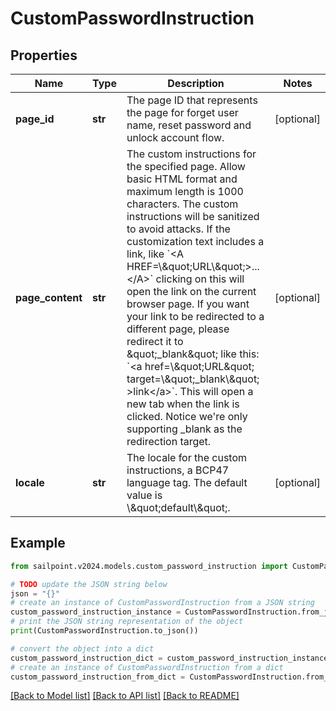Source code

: # CustomPasswordInstruction


## Properties

Name | Type | Description | Notes
------------ | ------------- | ------------- | -------------
**page_id** | **str** | The page ID that represents the page for forget user name, reset password and unlock account flow. | [optional] 
**page_content** | **str** | The custom instructions for the specified page. Allow basic HTML format and maximum length is 1000 characters. The custom instructions will be sanitized to avoid attacks. If the customization text includes a link, like &#x60;&lt;A HREF&#x3D;\\\&quot;URL\\\&quot;&gt;...&lt;/A&gt;&#x60; clicking on this will open the link on the current browser page. If you want your link to be redirected to a different page, please redirect it to \&quot;_blank\&quot; like this: &#x60;&lt;a href&#x3D;\\\&quot;URL\&quot; target&#x3D;\\\&quot;_blank\\\&quot; &gt;link&lt;/a&gt;&#x60;. This will open a new tab when the link is clicked. Notice we&#39;re only supporting _blank as the redirection target.  | [optional] 
**locale** | **str** | The locale for the custom instructions, a BCP47 language tag. The default value is \\\&quot;default\\\&quot;. | [optional] 

## Example

```python
from sailpoint.v2024.models.custom_password_instruction import CustomPasswordInstruction

# TODO update the JSON string below
json = "{}"
# create an instance of CustomPasswordInstruction from a JSON string
custom_password_instruction_instance = CustomPasswordInstruction.from_json(json)
# print the JSON string representation of the object
print(CustomPasswordInstruction.to_json())

# convert the object into a dict
custom_password_instruction_dict = custom_password_instruction_instance.to_dict()
# create an instance of CustomPasswordInstruction from a dict
custom_password_instruction_from_dict = CustomPasswordInstruction.from_dict(custom_password_instruction_dict)
```
[[Back to Model list]](../README.md#documentation-for-models) [[Back to API list]](../README.md#documentation-for-api-endpoints) [[Back to README]](../README.md)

==========

WHAT YOU SHOULD DO
Without the pictures, copy out each entry exactly as it stands.

RESPONSE
Source code

: # CustomPasswordInstruction


## Properties

Name | Type | Description | Notes
------------ | ------------- | ------------- | -------------
**page_id** | **str** | The page ID that represents the page for forget user name, reset password and unlock account flow. | [optional] 
**page_content** | **str** | The custom instructions for the specified page. Allow basic HTML format and maximum length is 1000 characters. The custom instructions will be sanitized to avoid attacks. If the customization text includes a link, like &#x60;&lt;A HREF&#x3D;\\\&quot;URL\\\&quot;&gt;...&lt;/A&gt;&#x60; clicking on this will open the link on the current browser page. If you want your link to be redirected to a different page, please redirect it to \&quot;_blank\&quot; like this: &#x60;&lt;a href&#x3D;\\\&quot;URL\&quot; target&#x3D;\\\&quot;_blank\\\&quot; &gt;link&lt;/a&gt;&#x60;. This will open a new tab when the link is clicked. Notice we&#39;re only supporting _blank as the redirection target.  | [optional] 
**locale** | **str** | The locale for the custom instructions, a BCP47 language tag. The default value is \\\&quot;default\\\&quot;. | [optional] 

## Example

```python
from sailpoint.v2024.models.custom_password_instruction import CustomPasswordInstruction

# TODO update the JSON string below
json = "{}"
# create an instance of CustomPasswordInstruction from a JSON string
custom_password_instruction_instance = CustomPasswordInstruction.from_json(json)
# print the JSON string representation of the object
print(CustomPasswordInstruction.to_json())

# convert the object into a dict
custom_password_instruction_dict = custom_password_instruction_instance.to_dict()
# create an instance of CustomPasswordInstruction from a dict
custom_password_instruction_from_dict = CustomPasswordInstruction.from_dict(custom_password_instruction_dict)
```
[[Back to Model list]](../README.md#documentation-for-models) [[Back to API list]](../README.md#documentation-for-api-endpoints) [[Back to README]](../README.md)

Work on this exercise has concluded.